> **Your task**
Which lines run from the one containing "20% ❌ | 10% ❌ | **33%** |" to the end of the entries? Copy them exactly, both ends included, and give nothing else.

> **Records supplied**

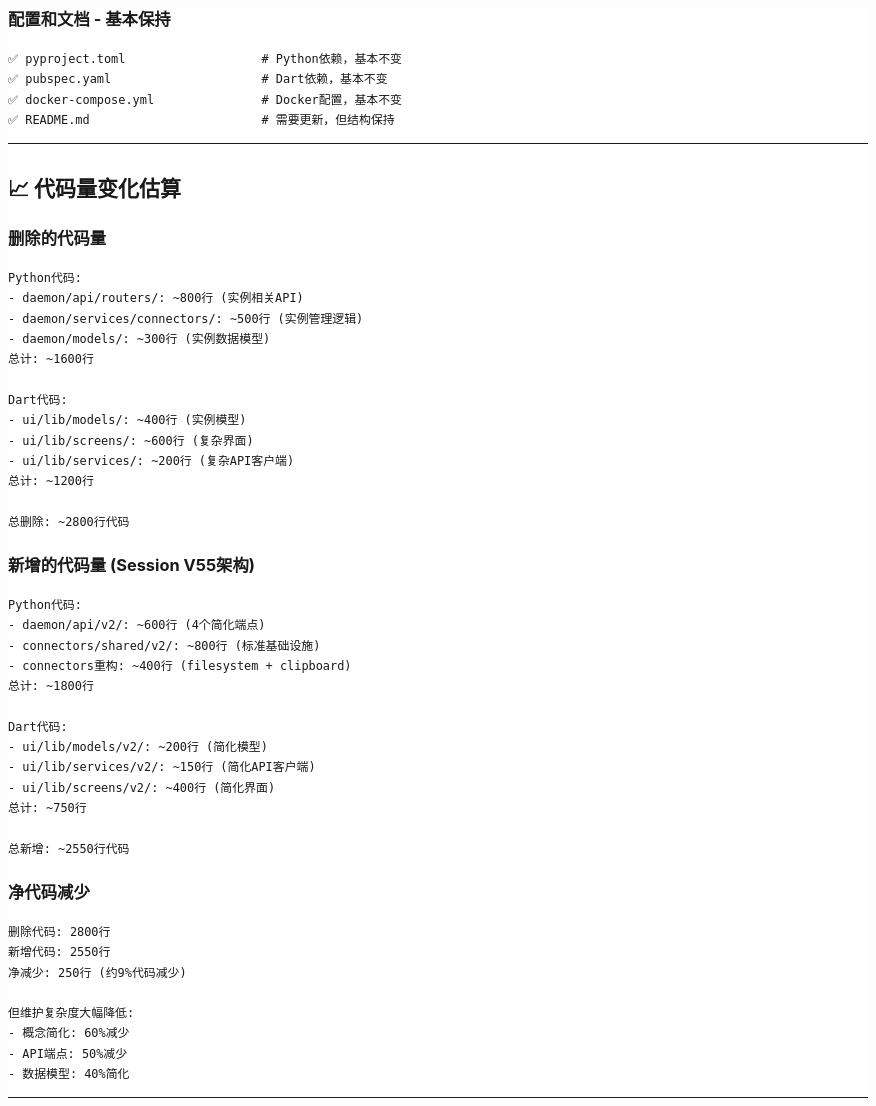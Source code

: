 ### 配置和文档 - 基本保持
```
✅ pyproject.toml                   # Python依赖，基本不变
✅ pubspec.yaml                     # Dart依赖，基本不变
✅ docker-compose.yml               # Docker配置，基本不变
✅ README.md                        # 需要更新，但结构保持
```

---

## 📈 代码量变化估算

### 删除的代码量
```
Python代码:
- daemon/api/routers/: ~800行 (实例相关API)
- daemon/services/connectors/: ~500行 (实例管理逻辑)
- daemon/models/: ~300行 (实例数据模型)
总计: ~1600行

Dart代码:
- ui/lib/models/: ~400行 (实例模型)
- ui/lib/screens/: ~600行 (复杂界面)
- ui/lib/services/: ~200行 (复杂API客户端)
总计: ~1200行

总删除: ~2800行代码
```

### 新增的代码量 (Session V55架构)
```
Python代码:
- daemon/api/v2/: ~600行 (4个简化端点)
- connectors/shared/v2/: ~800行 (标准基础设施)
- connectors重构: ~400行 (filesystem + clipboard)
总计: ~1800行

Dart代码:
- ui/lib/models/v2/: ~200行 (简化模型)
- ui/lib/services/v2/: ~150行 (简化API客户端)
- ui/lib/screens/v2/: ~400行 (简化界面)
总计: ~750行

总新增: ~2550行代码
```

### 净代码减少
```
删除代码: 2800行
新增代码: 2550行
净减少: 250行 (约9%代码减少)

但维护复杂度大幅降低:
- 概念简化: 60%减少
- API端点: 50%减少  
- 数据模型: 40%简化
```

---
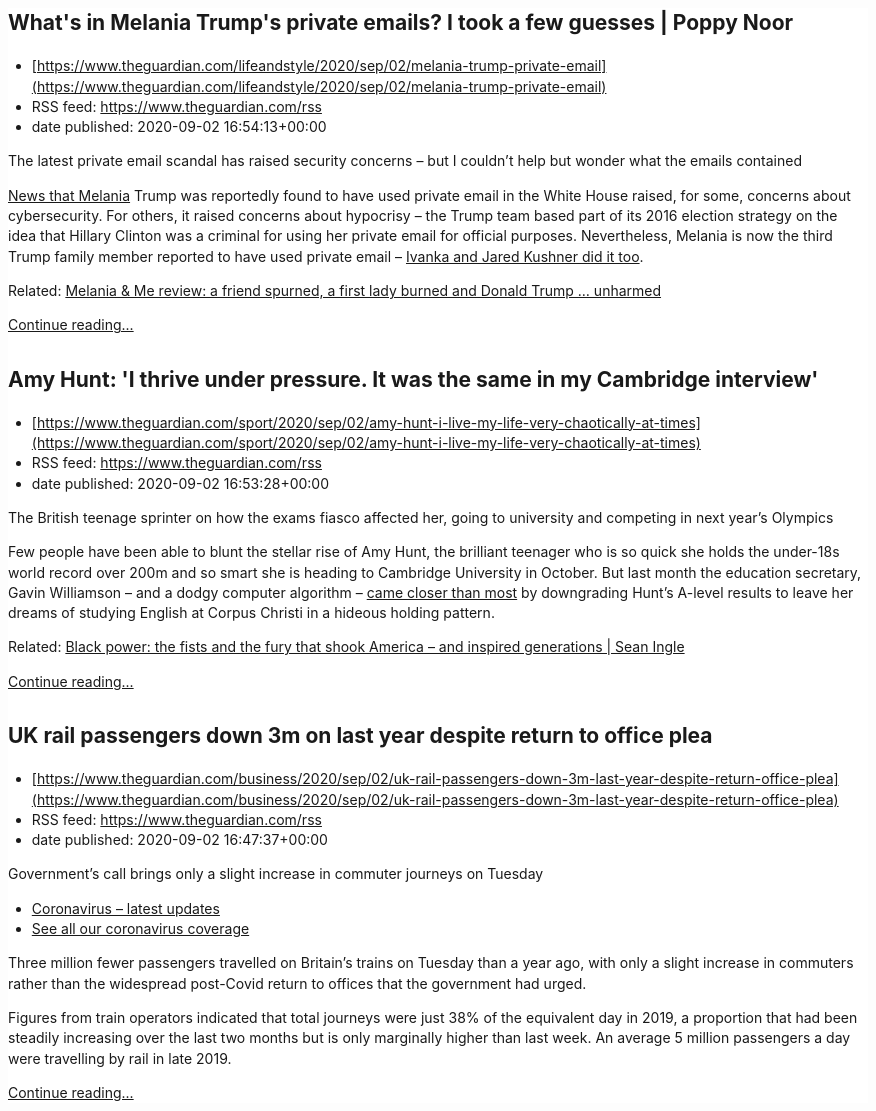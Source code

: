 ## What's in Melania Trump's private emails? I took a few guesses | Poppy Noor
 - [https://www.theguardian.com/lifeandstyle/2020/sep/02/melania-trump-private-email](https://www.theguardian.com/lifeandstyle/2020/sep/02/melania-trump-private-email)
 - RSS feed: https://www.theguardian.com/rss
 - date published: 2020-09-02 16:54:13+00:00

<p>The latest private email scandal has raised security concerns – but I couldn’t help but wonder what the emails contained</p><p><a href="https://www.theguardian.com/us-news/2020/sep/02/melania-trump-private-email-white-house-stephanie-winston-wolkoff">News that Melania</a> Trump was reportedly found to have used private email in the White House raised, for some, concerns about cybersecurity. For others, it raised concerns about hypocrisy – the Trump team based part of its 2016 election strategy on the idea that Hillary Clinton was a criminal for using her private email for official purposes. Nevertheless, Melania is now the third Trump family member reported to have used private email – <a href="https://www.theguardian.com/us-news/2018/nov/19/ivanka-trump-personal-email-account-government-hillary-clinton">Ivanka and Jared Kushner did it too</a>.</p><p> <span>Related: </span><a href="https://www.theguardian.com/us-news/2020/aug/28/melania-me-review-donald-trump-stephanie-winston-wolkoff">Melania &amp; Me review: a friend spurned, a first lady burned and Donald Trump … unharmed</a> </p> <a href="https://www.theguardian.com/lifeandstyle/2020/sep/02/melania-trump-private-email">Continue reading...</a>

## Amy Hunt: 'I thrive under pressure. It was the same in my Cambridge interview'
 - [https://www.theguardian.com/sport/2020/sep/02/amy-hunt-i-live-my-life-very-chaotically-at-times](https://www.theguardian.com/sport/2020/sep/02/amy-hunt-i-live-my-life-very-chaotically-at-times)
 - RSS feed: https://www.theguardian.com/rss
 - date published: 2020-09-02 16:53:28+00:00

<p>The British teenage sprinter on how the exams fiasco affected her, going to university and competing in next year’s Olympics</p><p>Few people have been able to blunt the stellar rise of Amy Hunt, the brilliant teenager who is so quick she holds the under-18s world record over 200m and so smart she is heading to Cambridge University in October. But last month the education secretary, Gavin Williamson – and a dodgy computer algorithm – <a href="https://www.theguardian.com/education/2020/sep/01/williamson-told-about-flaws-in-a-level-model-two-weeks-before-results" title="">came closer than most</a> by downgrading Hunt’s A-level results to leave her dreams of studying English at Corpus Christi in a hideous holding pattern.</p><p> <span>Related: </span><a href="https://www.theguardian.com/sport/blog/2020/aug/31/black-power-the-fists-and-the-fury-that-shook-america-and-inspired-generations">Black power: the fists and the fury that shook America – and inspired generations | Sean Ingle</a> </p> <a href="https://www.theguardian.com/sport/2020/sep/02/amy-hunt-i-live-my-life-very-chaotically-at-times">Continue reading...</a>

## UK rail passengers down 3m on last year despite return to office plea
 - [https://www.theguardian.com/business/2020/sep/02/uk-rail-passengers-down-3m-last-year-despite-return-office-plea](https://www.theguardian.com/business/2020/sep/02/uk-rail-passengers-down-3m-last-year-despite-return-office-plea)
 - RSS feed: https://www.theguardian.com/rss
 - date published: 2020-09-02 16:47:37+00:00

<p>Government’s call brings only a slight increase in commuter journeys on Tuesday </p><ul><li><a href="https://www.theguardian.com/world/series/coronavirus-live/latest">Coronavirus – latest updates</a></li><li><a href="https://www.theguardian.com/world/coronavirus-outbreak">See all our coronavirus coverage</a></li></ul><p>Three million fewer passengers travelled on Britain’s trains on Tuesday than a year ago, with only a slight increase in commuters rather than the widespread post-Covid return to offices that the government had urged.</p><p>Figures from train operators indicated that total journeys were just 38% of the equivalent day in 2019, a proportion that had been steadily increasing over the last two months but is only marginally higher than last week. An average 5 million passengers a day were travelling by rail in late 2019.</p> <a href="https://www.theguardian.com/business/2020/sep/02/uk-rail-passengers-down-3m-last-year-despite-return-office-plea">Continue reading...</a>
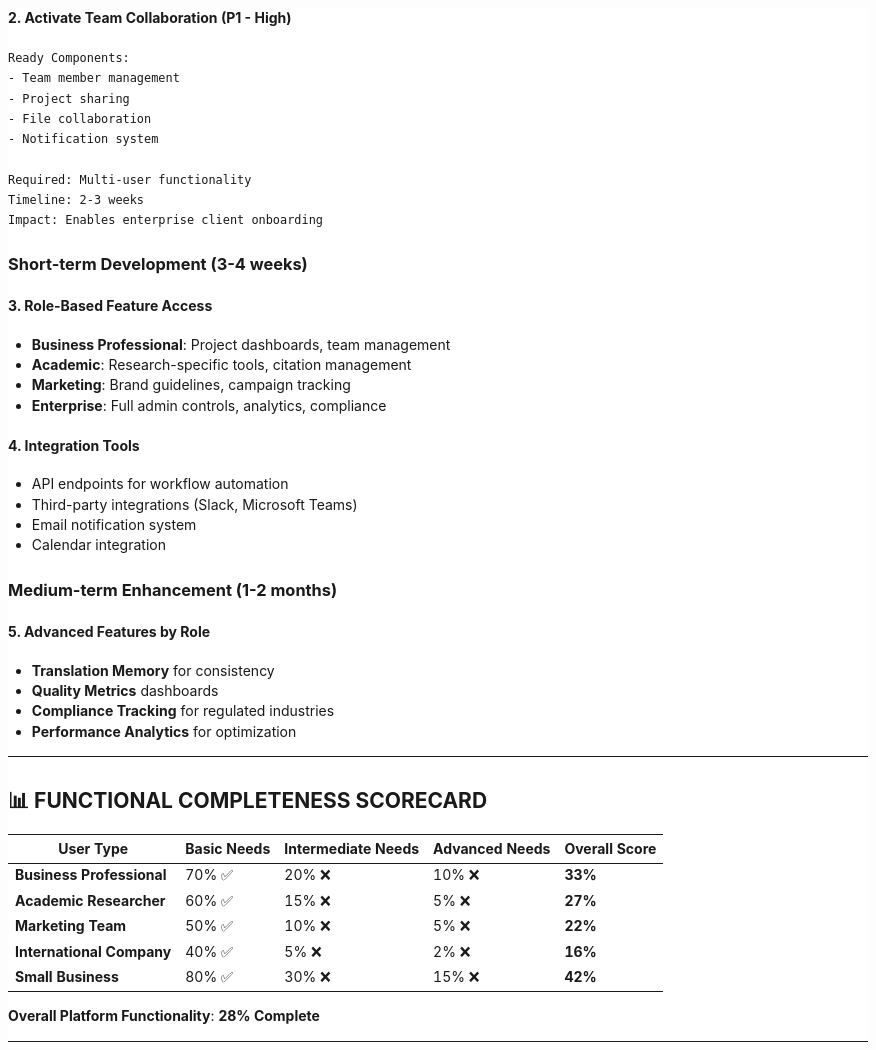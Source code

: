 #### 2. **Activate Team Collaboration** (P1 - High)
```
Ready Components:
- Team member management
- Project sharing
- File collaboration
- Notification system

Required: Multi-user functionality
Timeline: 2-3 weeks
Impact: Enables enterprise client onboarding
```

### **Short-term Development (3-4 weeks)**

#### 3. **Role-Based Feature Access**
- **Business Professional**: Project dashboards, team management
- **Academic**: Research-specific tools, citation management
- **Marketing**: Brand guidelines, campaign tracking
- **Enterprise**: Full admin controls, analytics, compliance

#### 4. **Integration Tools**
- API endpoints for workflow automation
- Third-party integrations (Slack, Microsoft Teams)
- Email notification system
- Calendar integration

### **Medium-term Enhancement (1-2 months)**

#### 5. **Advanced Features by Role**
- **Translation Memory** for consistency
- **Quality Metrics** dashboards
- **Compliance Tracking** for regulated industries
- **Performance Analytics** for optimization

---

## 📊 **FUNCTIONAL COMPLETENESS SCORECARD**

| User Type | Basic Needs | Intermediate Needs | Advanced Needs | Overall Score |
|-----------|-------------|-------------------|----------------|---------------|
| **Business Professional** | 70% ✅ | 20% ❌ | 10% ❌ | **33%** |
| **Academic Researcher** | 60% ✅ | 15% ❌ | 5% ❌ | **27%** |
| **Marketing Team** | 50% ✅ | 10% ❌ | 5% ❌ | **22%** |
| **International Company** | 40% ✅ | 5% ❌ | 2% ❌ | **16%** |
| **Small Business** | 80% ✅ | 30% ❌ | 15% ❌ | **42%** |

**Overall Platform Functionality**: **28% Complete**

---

> **Exercise output**
| **Business Professional** | 70% ✅ | 20% ❌ | 10% ❌ | **33%** |
| **Academic Researcher** | 60% ✅ | 15% ❌ | 5% ❌ | **27%** |
| **Marketing Team** | 50% ✅ | 10% ❌ | 5% ❌ | **22%** |
| **International Company** | 40% ✅ | 5% ❌ | 2% ❌ | **16%** |
| **Small Business** | 80% ✅ | 30% ❌ | 15% ❌ | **42%** |

**Overall Platform Functionality**: **28% Complete**

---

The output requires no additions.